What keeps many volunteers returning year after year? Rhodes was a pro bono attorney with the Kent Legal Clinic from its opening in 1984 until 2005, when the Neighborhood Legal Clinics opened its Kent Family Law Clinic. Since then, Rhodes has served as the clinic’s overall clinic coordinator, as well as a volunteer attorney.
“It can be exhausting at the end of a long day to just pack up and go to the clinic, and the work can be emotionally draining,” she confesses. “But it can be extremely rewarding, as well. Grateful clients — and most of them are — really make it all worthwhile.”
Davis, a Curran principal and 20-year veteran at the Kent Legal Clinic, also looks back on his years of service as time well spent. “A few years back I met an older gentleman, a client at the clinic who was really down on his luck,” he remembered.
The client had no family and was homeless, but had been offered lodging in an old trailer on a friend’s wooded property. When fall came, the leaves fell and the trailer and its occupant were exposed to view. After neighbors complained to the City of Sea-Tac, the city issued an eviction notice that would leave the lodger homeless one week before Christmas.

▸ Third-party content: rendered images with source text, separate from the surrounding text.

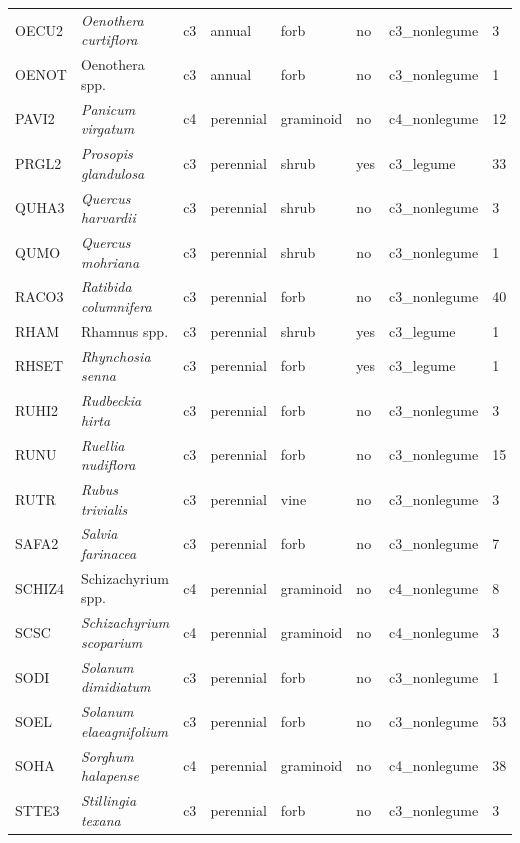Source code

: \begin{landscape}
\begin{table}[]
{\begin{tabular}{p{2cm}p{5cm}p{2cm}p{2cm}p{2cm}p{2cm}p{3.5cm}p{2cm}}
        OECU2  & \textit{Oenothera curtiflora}      & c3 & annual    & forb           & no  & c3\_nonlegume & 3  \\
        OENOT  & Oenothera spp.                     & c3 & annual    & forb           & no  & c3\_nonlegume & 1  \\
        PAVI2  & \textit{Panicum virgatum}          & c4 & perennial & graminoid      & no  & c4\_nonlegume & 12 \\
        PRGL2  & \textit{Prosopis glandulosa}       & c3 & perennial & shrub          & yes & c3\_legume    & 33 \\
        QUHA3  & \textit{Quercus harvardii}         & c3 & perennial & shrub          & no  & c3\_nonlegume & 3  \\
        QUMO   & \textit{Quercus mohriana}          & c3 & perennial & shrub          & no  & c3\_nonlegume & 1  \\
        RACO3  & \textit{Ratibida columnifera}      & c3 & perennial & forb           & no  & c3\_nonlegume & 40 \\
        RHAM   & Rhamnus spp.                       & c3 & perennial & shrub          & yes & c3\_legume    & 1  \\
        RHSET  & \textit{Rhynchosia senna}          & c3 & perennial & forb           & yes & c3\_legume    & 1  \\
        RUHI2  & \textit{Rudbeckia hirta}           & c3 & perennial & forb           & no  & c3\_nonlegume & 3  \\
        RUNU   & \textit{Ruellia nudiflora}         & c3 & perennial & forb           & no  & c3\_nonlegume & 15 \\
        RUTR   & \textit{Rubus trivialis}           & c3 & perennial & vine           & no  & c3\_nonlegume & 3  \\
        SAFA2  & \textit{Salvia farinacea}          & c3 & perennial & forb           & no  & c3\_nonlegume & 7  \\
        SCHIZ4 & Schizachyrium spp.                 & c4 & perennial & graminoid      & no  & c4\_nonlegume & 8  \\
        SCSC   & \textit{Schizachyrium scoparium}   & c4 & perennial & graminoid      & no  & c4\_nonlegume & 3  \\
        SODI   & \textit{Solanum dimidiatum}        & c3 & perennial & forb           & no  & c3\_nonlegume & 1  \\
        SOEL   & \textit{Solanum elaeagnifolium}    & c3 & perennial & forb           & no  & c3\_nonlegume & 53 \\
        SOHA   & \textit{Sorghum halapense}         & c4 & perennial & graminoid      & no  & c4\_nonlegume & 38 \\
        STTE3  & \textit{Stillingia texana}         & c3 & perennial & forb           & no  & c3\_nonlegume & 3  \\
        \hline
    \end{tabular}}
\end{table}
\end{landscape}
\clearpage

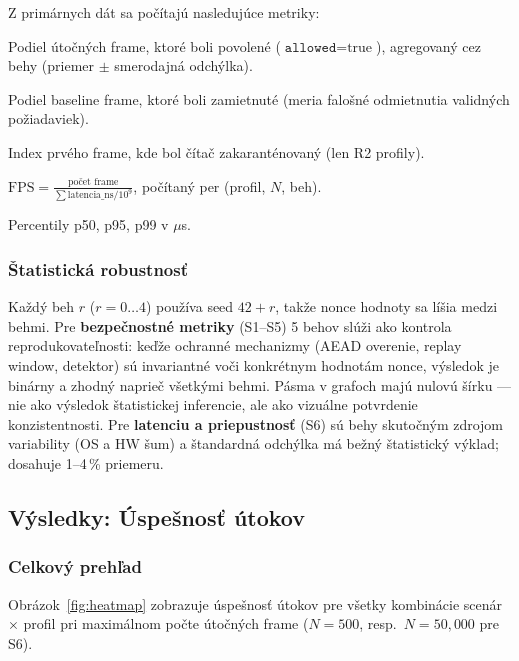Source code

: Z primárnych dát sa počítajú nasledujúce metriky:

\begin{description}[leftmargin=*,itemsep=2pt]
  \item[Attack success rate:] Podiel útočných frame, ktoré boli povolené ($\texttt{allowed} = \text{true}$), agregovaný cez behy (priemer $\pm$ smerodajná odchýlka).
  \item[False reject rate:] Podiel baseline frame, ktoré boli zamietnuté (meria falošné odmietnutia validných požiadaviek).
  \item[Time to quarantine:] Index prvého frame, kde bol čítač zakaranténovaný (len R2 profily).
  \item[Throughput:] $\text{FPS} = \frac{\text{počet frame}}{\sum \text{latencia\_ns} / 10^9}$, počítaný per (profil, $N$, beh).
  \item[Latencia:] Percentily p50, p95, p99 v $\mu$s.
\end{description}

\subsubsection{Štatistická robustnosť}

Každý beh $r$ ($r = 0\ldots4$) používa seed $42 + r$, takže nonce hodnoty sa líšia medzi behmi. Pre \textbf{bezpečnostné metriky} (S1--S5) 5 behov slúži ako kontrola reprodukovateľnosti: keďže ochranné mechanizmy (AEAD overenie, replay window, detektor) sú invariantné voči konkrétnym hodnotám nonce, výsledok je binárny a zhodný naprieč všetkými behmi. Pásma v grafoch majú nulovú šírku --- nie ako výsledok štatistickej inferencie, ale ako vizuálne potvrdenie konzistentnosti. Pre \textbf{latenciu a priepustnosť} (S6) sú behy skutočným zdrojom variability (OS a HW šum) a štandardná odchýlka má bežný štatistický výklad; dosahuje 1--4\,\% priemeru.

\subsection{Výsledky: Úspešnosť útokov}
\label{sec:results_attacks}

\subsubsection{Celkový prehľad}

Obrázok~\ref{fig:heatmap} zobrazuje úspešnosť útokov pre všetky kombinácie scenár $\times$ profil pri maximálnom počte útočných frame ($N=500$, resp.\ $N=50{,}000$ pre S6).

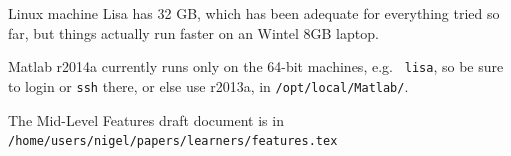 \documentclass[11pt]{article}
\begin{document}
Linux machine Lisa has 32 GB, which has been adequate for everything
tried so far, but things actually run faster on an Wintel 8GB laptop.

Matlab r2014a currently runs only on the 64-bit machines, e.g. {\tt
  lisa}, so be sure to login or {\tt ssh} there, or else use r2013a,
in {\tt /opt/local/Matlab/}.

The Mid-Level Features draft document is in
{\tt /home/users/nigel/papers/learners/features.tex}




\end{document}
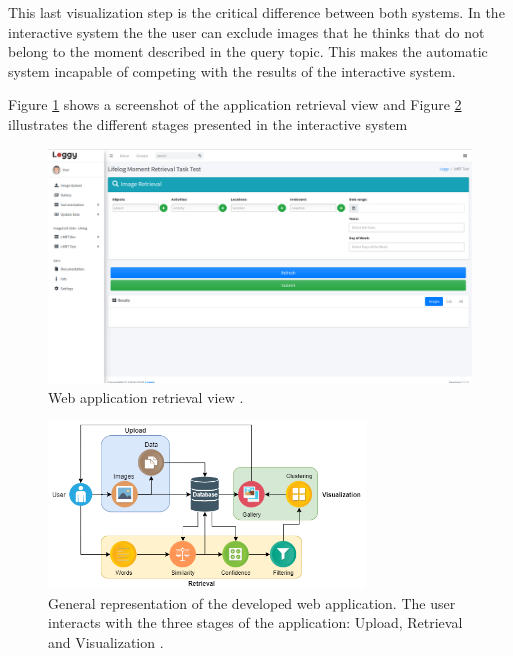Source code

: This last visualization step is the critical difference between both systems. In the interactive system the the user can exclude images that he thinks that do not belong to the moment described in the query topic. This makes the automatic system incapable of competing with the results of the interactive system.

Figure \ref{fig:app_view} shows a screenshot of the application retrieval view and Figure \ref{fig:app_diagram} illustrates the different stages presented in the interactive system 

\begin{figure}[H]
  \centering
  \captionsetup{justification=centering}

  \includegraphics[width=\textwidth]{Sections/7Results/images/retrievalview.png} 
  \caption[Web application retrievable view] {Web application retrieval view \cite{Ribeiro2020}.}
  \label{fig:app_view}
\end{figure}

\begin{figure}[H]
  \centering
  \captionsetup{justification=centering}

  \includegraphics[width=0.75\textwidth]{Sections/7Results/images/Appdiagram.png} 
  \caption[General representation of the  developed  web  application.]{General representation of the  developed  web  application.  The  user  interacts with the three stages of the application: Upload, Retrieval and Visualization \cite{Ribeiro2020}.}
  \label{fig:app_diagram}
\end{figure}


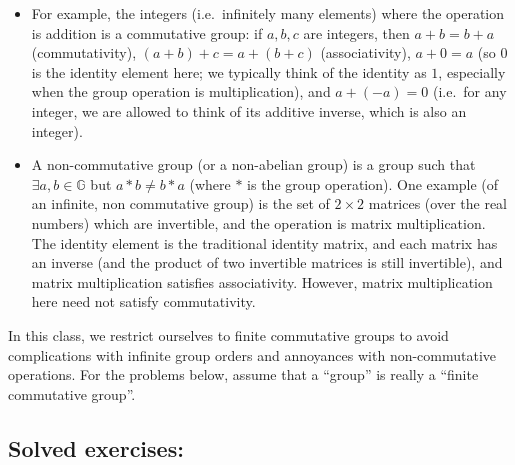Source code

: \begin{itemize}
\item
  For example, the integers (i.e.~infinitely many elements) where the
  operation is addition is a commutative group: if \(a,b,c\) are
  integers, then \(a+b = b+a\) (commutativity), \((a+b)+c = a+(b+c)\)
  (associativity), \(a+0 = a\) (so \(0\) is the identity element here;
  we typically think of the identity as \(1\), especially when the group
  operation is multiplication), and \(a+(-a) = 0\) (i.e.~for any
  integer, we are allowed to think of its additive inverse, which is
  also an integer).
\item
  A non-commutative group (or a non-abelian group) is a group such that
  \(\exists a,b \in \mathbb{G}\) but \(a * b \neq b * a\) (where \(*\)
  is the group operation). One example (of an infinite, non commutative
  group) is the set of \(2 \times 2\) matrices (over the real numbers)
  which are invertible, and the operation is matrix multiplication. The
  identity element is the traditional identity matrix, and each matrix
  has an inverse (and the product of two invertible matrices is still
  invertible), and matrix multiplication satisfies associativity.
  However, matrix multiplication here need not satisfy commutativity.
\end{itemize}

In this class, we restrict ourselves to finite commutative groups to
avoid complications with infinite group orders and annoyances with
non-commutative operations. For the problems below, assume that a
``group'' is really a ``finite commutative group''.

\subsection{Solved exercises:}\label{Solved-exercises}

\hypertarget{grouptheoryex1}{}

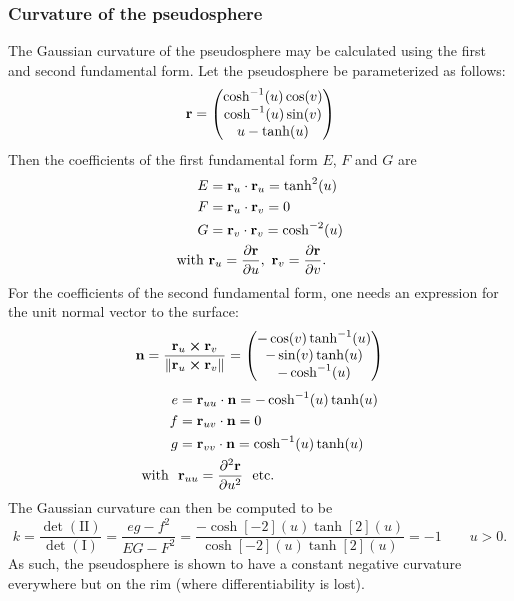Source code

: \subsubsection{Curvature of the pseudosphere}
The Gaussian curvature of the pseudosphere may be calculated using the first and second fundamental form. Let the pseudosphere be parameterized as follows: 
$$ \vb{r} = \mqty(\cosh[-1](u)\cos(v)\\
                  \cosh[-1](u)\sin(v)\\
                  u - \tanh(u)) $$
Then the coefficients of the first fundamental form $E$, $F$ and $G$ are
\begin{equation*}
    \begin{split}
        E &= \vb{r}_u \cdot \vb{r}_u = \tanh[2](u) \\
        F &= \vb{r}_u \cdot \vb{r}_v = 0 \\
        G &= \vb{r}_v \cdot \vb{r}_v = \cosh[-2](u) \\
        \text{with } & \vb{r}_u = \pdv{\vb{r}}{u},\ \vb{r}_v = \pdv{\vb{r}}{v}.
    \end{split}
\end{equation*}
For the coefficients of the second fundamental form, one needs an expression for the unit normal vector to the surface:
$$ 
    \vb{n} =  \frac{\vb{r}_u \cross \vb{r}_v}{\norm{\vb{r}_u \cross \vb{r}_v}} 
    = \mqty(-\cos(v)\tanh[-1](u) \\
            -\sin(v)\tanh(u)\\
            -\cosh[-1](u)\\
            )
$$
\begin{equation*}
    \begin{split}
        e &= \vb{r}_{uu} \cdot \vb{n} = -\cosh[-1](u)\tanh(u)\\
        f &= \vb{r}_{uv} \cdot \vb{n} = 0\\
        g &= \vb{r}_{vv} \cdot \vb{n} = \cosh[-1](u)\tanh(u)\\
        \text{with }\ & \vb{r}_{uu} = \pdv[2]{\vb{r}}{u}\ \text{ etc.}
    \end{split}
\end{equation*}
The Gaussian curvature can then be computed to be \cite{ONeill2006}
\begin{equation}
    k = \frac{\det(\mathrm{II})}{\det(\mathrm{I})} = \frac{eg - f^2}{EG - F^2} = \frac{-\cosh[-2](u)\tanh[2](u)}{\cosh[-2](u)\tanh[2](u)} = -1 \qquad u > 0.
\end{equation}
As such, the pseudosphere is shown to have a constant negative curvature everywhere but on the rim (where differentiability is lost).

“I agreed to help him pro bono after our meeting at the clinic,” Davis says, “and I found a couple of loopholes that bought him an extra 60 days to find another place to live. My family and I put together food and clothing and delivered it to his trailer a couple of days before Christmas. We shared a cup of coffee before I wished him a merry Christmas — one of the best I ever had.”
The KCBA Pro Bono Award is an acknowledgment of firms that widen their community’s access to legal justice, creating a lasting impact on that community’s welfare and quality of life.
“It isn’t the achievement of any one attorney at our firm that deserves special recognition,” notes Huhs, who also is president-elect and a member of the board of the South King County Bar Association. “All Curran attorneys are involved in community service activities and non-profit boards, and almost everyone volunteers regularly for the neighborhood legal clinics.
“When considered cumulatively, the amount of potentially billable time spent for the betterment of a community is significant. It is only with a firm’s understanding and support that its attorneys can make this type of impact and commitment.”
“The Curran firm attorneys are just huge players in our Kent family law and general legal clinics,” adds KCBA’s Fogarty. “When you consider Curran’s size and longevity, and the large percentage of the firm that is providing pro bono services in the Kent Valley, it’s an amazing contribution.”